The days when company directors could plead ignorance of their company’s affairs are long gone, with the courts showing very little sympathy for directors who use ignorance as a defence. No longer can a director argue that the appointment was a token appointment, or one that he or she was pressured into accepting.
Directors are expected to:
• Be proactive and actively participate in the management of the company. Total non-participation is impermissible;
• Understand the role that a director performs;
• Ensure that the solvency of the company can be monitored on a continuing basis.
Directors in particular have an obligation to prevent their company from incurring debts that the company cannot pay for. A Director is also expected to be able to judge the fine line between solvency and insolvency, and be ready to act to prevent the company engaging in insolvent trading. However to be able to identify the fine line between solvent and insolvent trading is not an easy one.
It is the company’s cash-flow which is of crucial importance and this is where the line between solvent and insolvent trading can be found. A company is only solvent if it is able to pay all of its debts “as and when they fall due” – not just some of its debts. A company that has a surplus of assets over liabilities can still be technically insolvent because of the lack of cash flow to cover its debts.

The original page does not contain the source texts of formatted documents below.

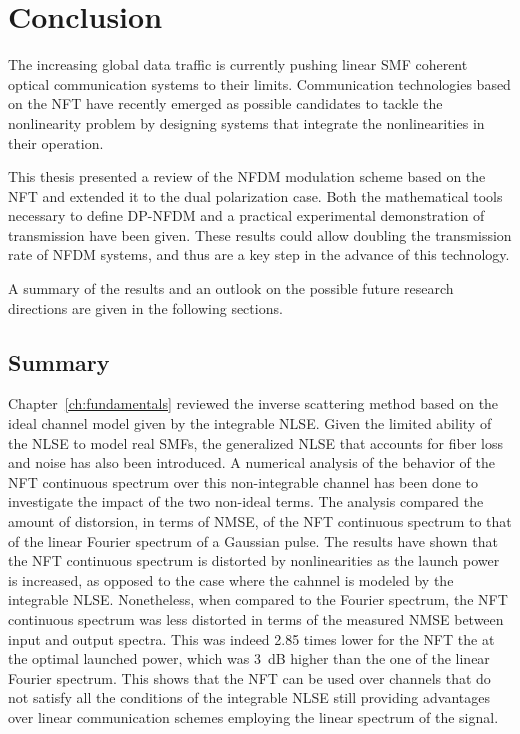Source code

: \chapter{Conclusion}\label{ch:conclusion}

The increasing global data traffic is currently pushing linear \ac{SMF} coherent optical communication systems to their limits. Communication technologies based on the \ac{NFT} have recently emerged as possible candidates to tackle the nonlinearity problem by designing systems that integrate the nonlinearities in their operation.

This thesis presented a review of the \ac{NFDM} modulation scheme based on the \ac{NFT} and extended it to the dual polarization case. Both the  mathematical tools necessary to define \ac{DP-NFDM} and a practical experimental demonstration of transmission have been given.
These results could allow doubling the transmission rate of \ac{NFDM} systems, and thus are a key step in the advance of this technology.

A summary of the results and an outlook on the possible future research directions are given in the following sections.

\section{Summary}

Chapter~\ref{ch:fundamentals} reviewed the inverse scattering method based on
the ideal channel model given by the integrable \ac{NLSE}. Given the limited
ability of the \ac{NLSE} to model real \acp{SMF}, the generalized \ac{NLSE} that
accounts for fiber loss and noise has also been introduced. A numerical analysis
of the behavior of the \ac{NFT} continuous spectrum over this non-integrable channel
has been done to investigate the impact of the two non-ideal terms. The analysis
compared the amount of distorsion, in terms of \ac{NMSE}, of the \ac{NFT} continuous spectrum to that of the
linear Fourier spectrum of a Gaussian pulse. The results
have shown that the \ac{NFT} continuous spectrum is distorted by nonlinearities as
the launch power is increased, as opposed to the case where the cahnnel is modeled by the integrable \ac{NLSE}.
Nonetheless, when compared to the Fourier spectrum, the \ac{NFT} continuous spectrum was less distorted in terms of the measured \ac{NMSE} between input and output spectra. This was indeed 2.85 times lower for the \ac{NFT} the at the optimal launched power, which was \SI{3}{\dB} higher than the one of the linear Fourier spectrum. This shows that the \ac{NFT} can be used over channels that do not satisfy
all the conditions of the integrable \ac{NLSE} still providing advantages over
linear communication schemes employing the linear spectrum of the signal.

If it is alleged that a cirector has contravened the Corporations Act in relation to insolvent trading the director must be able to prove one of the following as defence:
• when the company incurred the debt the director had reasonable grounds to expect that the company was solvent and would remain solvent even if the debt was incurred; or
• when the company incurred the debt the director had reasonable grounds to believe (and actually believed) that a subordinate in the company was competent enough to provide the correct information about the company’s solvency status and that the director relied upon this information; or
• that when the debt was incurred the director, because of illness or some other good reason, was unable to take part in the management of the company at that time; or
• that the director took all reasonable steps to stop the company from incurring the debt.
It is clear that although directors may delegate certain responsibilities to other subordinates in the company, they are still obliged to have an active role in the management of the affairs of the company.
To fail in this obligation to properly discharge the duties of the office of a director could lead to personal exposure to liability, and in many cases significant sums of money.